■ What you are asked to do
Copy exactly every line below, from the first through the one that contains "Otra solución es", and skip all pictures.

Extracted records:
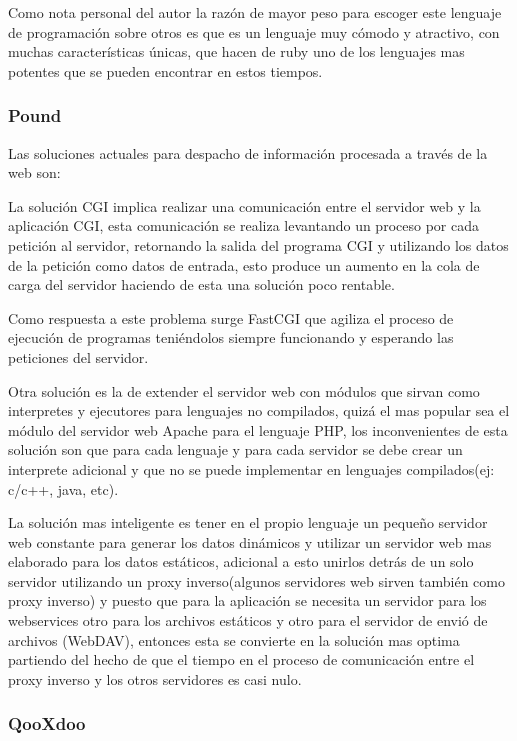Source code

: Como nota personal del autor la razón de mayor peso para escoger este lenguaje de programación sobre otros es que es un lenguaje muy cómodo y atractivo, con muchas características únicas, que hacen de ruby uno de los lenguajes mas potentes que se pueden encontrar en estos tiempos.


\subsubsection*{Pound \cite{pound} }
\label{tec:pound}

Las soluciones actuales para despacho de información procesada a través de la web son:

La solución CGI implica realizar una comunicación entre el servidor web y la aplicación CGI, esta comunicación se realiza levantando un proceso por cada petición al servidor, retornando la salida del programa CGI y utilizando los datos de la petición como datos de entrada, esto produce un aumento en la cola de carga del servidor haciendo de esta una solución poco rentable.

Como respuesta a este problema surge FastCGI que agiliza el proceso de ejecución de programas teniéndolos siempre funcionando y esperando las peticiones del servidor.

Otra solución es la de extender el servidor web con módulos que sirvan como interpretes y ejecutores para lenguajes no compilados, quizá el mas popular sea el módulo del servidor web Apache para el lenguaje PHP, los inconvenientes de esta solución son que para cada lenguaje y para cada servidor se debe crear un interprete adicional y que no se puede implementar en lenguajes compilados(ej: c/c++, java, etc).

La solución mas inteligente es tener en el propio lenguaje un pequeño servidor web constante para generar los datos dinámicos y utilizar un servidor web mas elaborado para los datos estáticos, adicional a esto unirlos detrás de un solo servidor utilizando un proxy inverso(algunos servidores web sirven también como proxy inverso) y puesto que para la aplicación se necesita un servidor para los webservices otro para los archivos estáticos y otro para el servidor de envió de archivos (WebDAV), entonces esta se convierte en la solución mas optima partiendo del hecho de que el tiempo en el proceso de comunicación entre el proxy inverso y los otros servidores es casi nulo.


\subsubsection*{QooXdoo \cite{qooxdoo} }
\label{tec:qooxdoo}


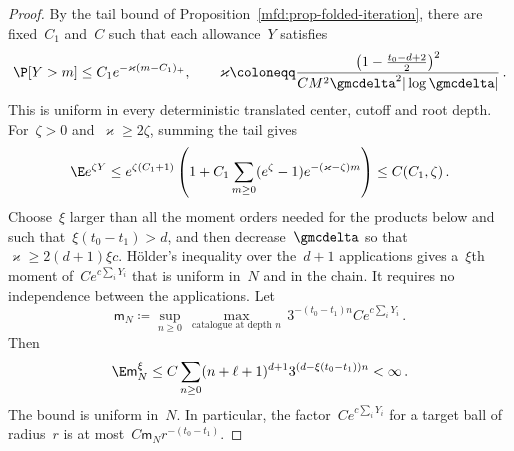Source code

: \documentclass[11pt]{amsart}
\begin{document}
\begin{proof}
\smallskip

By the tail bound of Proposition~\ref{mfd:prop-folded-iteration}, there are fixed~$C_1$ and~$C$ such that each allowance~$Y$ satisfies
\begin{equation*}
	\P[Y>m]\leq C_1 e^{-\varkappa(m-C_1)_+},\qquad
	\varkappa\coloneqq\frac{\bigl(1-\frac{t_0-d+2}{2}\bigr)^2}{CM^2\gmcdelta^2|\log\gmcdelta|}\,.
\end{equation*}
This is uniform in every deterministic translated center, cutoff and root depth. For~$\zeta>0$ and~$\varkappa\geq2\zeta$, summing the tail gives
\begin{equation*}
	\E e^{\zeta Y}\leq e^{\zeta(C_1+1)}
	\left(1+C_1\sum_{m\geq0}(e^\zeta-1)e^{-(\varkappa-\zeta)m}\right)
	\leq C(C_1,\zeta)\,.
\end{equation*}
Choose~$\xi$ larger than all the moment orders needed for the products below and such that~$\xi(t_0-t_1)>d$, and then decrease~$\gmcdelta$ so that~$\varkappa\geq2(d+1)\xi c$. H\"older's inequality over the~$d+1$ applications gives a~$\xi$th moment of~$Ce^{c\sum_iY_i}$ that is uniform in~$N$ and in the chain. It requires no independence between the applications. Let
\begin{equation*}
	\mathsf m_N\coloneqq\sup_{n\geq0}\,\max_{\text{catalogue at depth }n}\,3^{-(t_0-t_1)n}Ce^{c\sum_iY_i}\,.
\end{equation*}
Then
\begin{equation*}
	\E\mathsf m_N^\xi\leq C\sum_{n\geq0}
	(n+\ell+1)^{d+1}3^{(d-\xi(t_0-t_1))n}<\infty\,.
\end{equation*}
The bound is uniform in~$N$. In particular, the factor~$Ce^{c\sum_iY_i}$ for a target ball of radius~$r$ is at most~$C\mathsf m_Nr^{-(t_0-t_1)}$.

\smallskip


\end{proof}
\end{document}
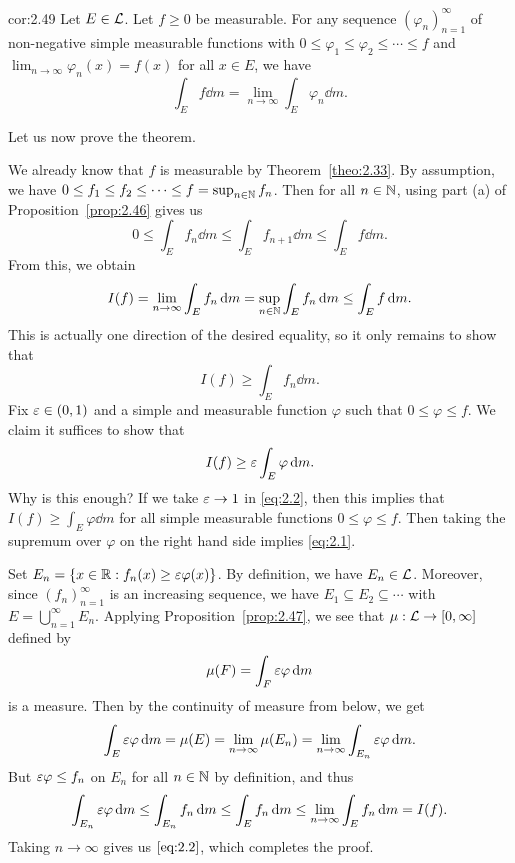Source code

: \begin{cor}{cor:2.49}
    Let $E \in {\cal L}$. Let $f \geq 0$ be measurable. For any sequence 
    $(\varphi_n)_{n=1}^\infty$ of non-negative simple measurable functions 
    with $0 \leq \varphi_1 \leq \varphi_2 \leq \cdots \leq f$ and 
    $\lim_{n\to\infty} \varphi_n(x) = f(x)$ for all $x \in E$, we have 
    \[ \int_E f\dd m = \lim_{n\to\infty} \int_E \varphi_n \dd m. \] 
\end{cor}

Let us now prove the theorem. 

\begin{pf}
    We already know that $f$ is measurable by Theorem~\ref{theo:2.33}.
    By assumption, we have $0 \leq f_1 \leq f_2 \leq \cdots \leq f = 
    \sup_{n\in\mathbb{N}} f_n$. Then for all $n \in \mathbb{N}$, using part (a) of 
    Proposition~\ref{prop:2.46} gives us 
    \[ 0 \leq \int_E f_n\dd m \leq \int_E f_{n+1}\dd m \leq \int_E 
    f\dd m. \] 
    From this, we obtain 
    \[ I(f) = \lim_{n\to\infty} \int_E f_n\,\mathrm{d} m = \sup_{n\in\mathbb{N}} \int_E 
    f_n\,\mathrm{d} m \leq \int_E f\,\mathrm{d} m. \] 
    This is actually one direction of the desired equality, so 
    it only remains to show that 
    \begin{equation}\label{eq:2.1}
        I(f) \geq \int_E f_n\dd m.
    \end{equation} 
    Fix $\varepsilon \in (0, 1)$ and a simple and measurable function $\varphi$ 
    such that $0 \leq \varphi \leq f$. We claim it suffices to show that 
    \begin{equation}\label{eq:2.2}
        I(f) \geq \varepsilon \int_E \varphi\,\mathrm{d} m. 
    \end{equation}
    Why is this enough? If we take $\varepsilon \to 1$ in \eqref{eq:2.2}, 
    then this implies that $I(f) \geq \int_E \varphi\dd m$ for all 
    simple measurable functions $0 \leq \varphi \leq f$. Then taking 
    the supremum over $\varphi$ on the right hand side implies \eqref{eq:2.1}. 

    Set $E_n = \{x \in \mathbb{R} : f_n(x) \geq \varepsilon\varphi(x)\}$. By definition, we 
    have $E_n \in {\cal L}$. Moreover, since $(f_n)_{n=1}^\infty$ is an 
    increasing sequence, we have $E_1 \subseteq E_2 \subseteq \cdots$ 
    with $E = \bigcup_{n=1}^\infty E_n$. Applying Proposition~\ref{prop:2.47}, 
    we see that $\mu : {\cal L} \to [0, \infty]$ defined by 
    \[ \mu(F) = \int_F \varepsilon\varphi\,\mathrm{d} m \] 
    is a measure. Then by the continuity of measure from below, we get 
    \[ \int_E \varepsilon\varphi\,\mathrm{d} m = \mu(E) = \lim_{n\to\infty} \mu(E_n) 
    = \lim_{n\to\infty} \int_{E_n} \varepsilon\varphi\,\mathrm{d} m. \] 
    But $\varepsilon\varphi \leq f_n$ on $E_n$ for all $n \in \mathbb{N}$ by definition, 
    and thus 
    \[ \int_{E_n} \varepsilon\varphi\,\mathrm{d} m \leq \int_{E_n} f_n\,\mathrm{d} m 
    \leq \int_E f_n\,\mathrm{d} m \leq \lim_{n\to\infty} \int_E f_n\,\mathrm{d} m = I(f). \] 
    Taking $n \to \infty$ gives us $\eqref{eq:2.2}$, which completes the proof. 
\end{pf}

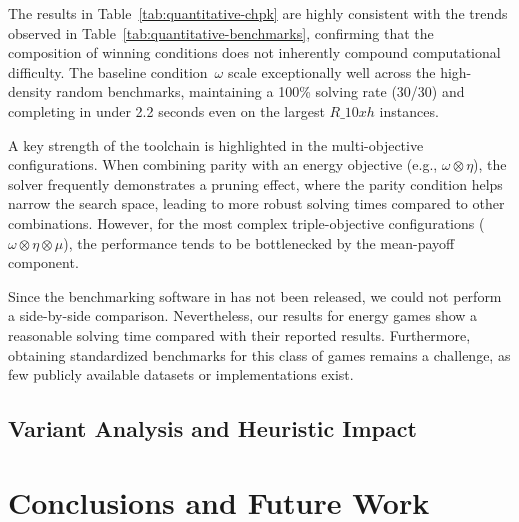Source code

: \documentclass[a4paper,fleqn]{cas-sc}
\begin{document}
The results in Table~\ref{tab:quantitative-chpk} are highly consistent with the trends observed in Table~\ref{tab:quantitative-benchmarks}, confirming that the composition of winning conditions does not inherently compound computational difficulty. The baseline condition~$\omega$ scale exceptionally well across the high-density random benchmarks, maintaining a 100\% solving rate (30/30) and completing in under 2.2 seconds even on the largest $R\_10xh$ instances.

A key strength of the \noc toolchain is highlighted in the multi-objective configurations. When combining parity with an energy objective (e.g., $\omega \otimes \eta$), the solver frequently demonstrates a pruning effect, where the parity condition helps narrow the search space, leading to more robust solving times compared to other combinations. However, for the most complex triple-objective configurations ($\omega \otimes \eta \otimes \mu$), the performance tends to be bottlenecked by the mean-payoff component.

Since the benchmarking software in \cite{Chaloupka:2011} has not been released, we could not perform a side-by-side comparison. Nevertheless, our results for energy games show a reasonable solving time compared with their reported results.  Furthermore, obtaining standardized benchmarks for this class of games remains a challenge, as few publicly available datasets or implementations exist.


\subsection{Variant Analysis and Heuristic Impact}\label{sec:ablation_study}


\section{Conclusions and Future Work}\label{sec:conclusion}

\printcredits

%





\end{document}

■ Solution for this problem
Source code

: Como nota personal del autor la razón de mayor peso para escoger este lenguaje de programación sobre otros es que es un lenguaje muy cómodo y atractivo, con muchas características únicas, que hacen de ruby uno de los lenguajes mas potentes que se pueden encontrar en estos tiempos.


\subsubsection*{Pound \cite{pound} }
\label{tec:pound}

Las soluciones actuales para despacho de información procesada a través de la web son:

La solución CGI implica realizar una comunicación entre el servidor web y la aplicación CGI, esta comunicación se realiza levantando un proceso por cada petición al servidor, retornando la salida del programa CGI y utilizando los datos de la petición como datos de entrada, esto produce un aumento en la cola de carga del servidor haciendo de esta una solución poco rentable.

Como respuesta a este problema surge FastCGI que agiliza el proceso de ejecución de programas teniéndolos siempre funcionando y esperando las peticiones del servidor.

Otra solución es la de extender el servidor web con módulos que sirvan como interpretes y ejecutores para lenguajes no compilados, quizá el mas popular sea el módulo del servidor web Apache para el lenguaje PHP, los inconvenientes de esta solución son que para cada lenguaje y para cada servidor se debe crear un interprete adicional y que no se puede implementar en lenguajes compilados(ej: c/c++, java, etc).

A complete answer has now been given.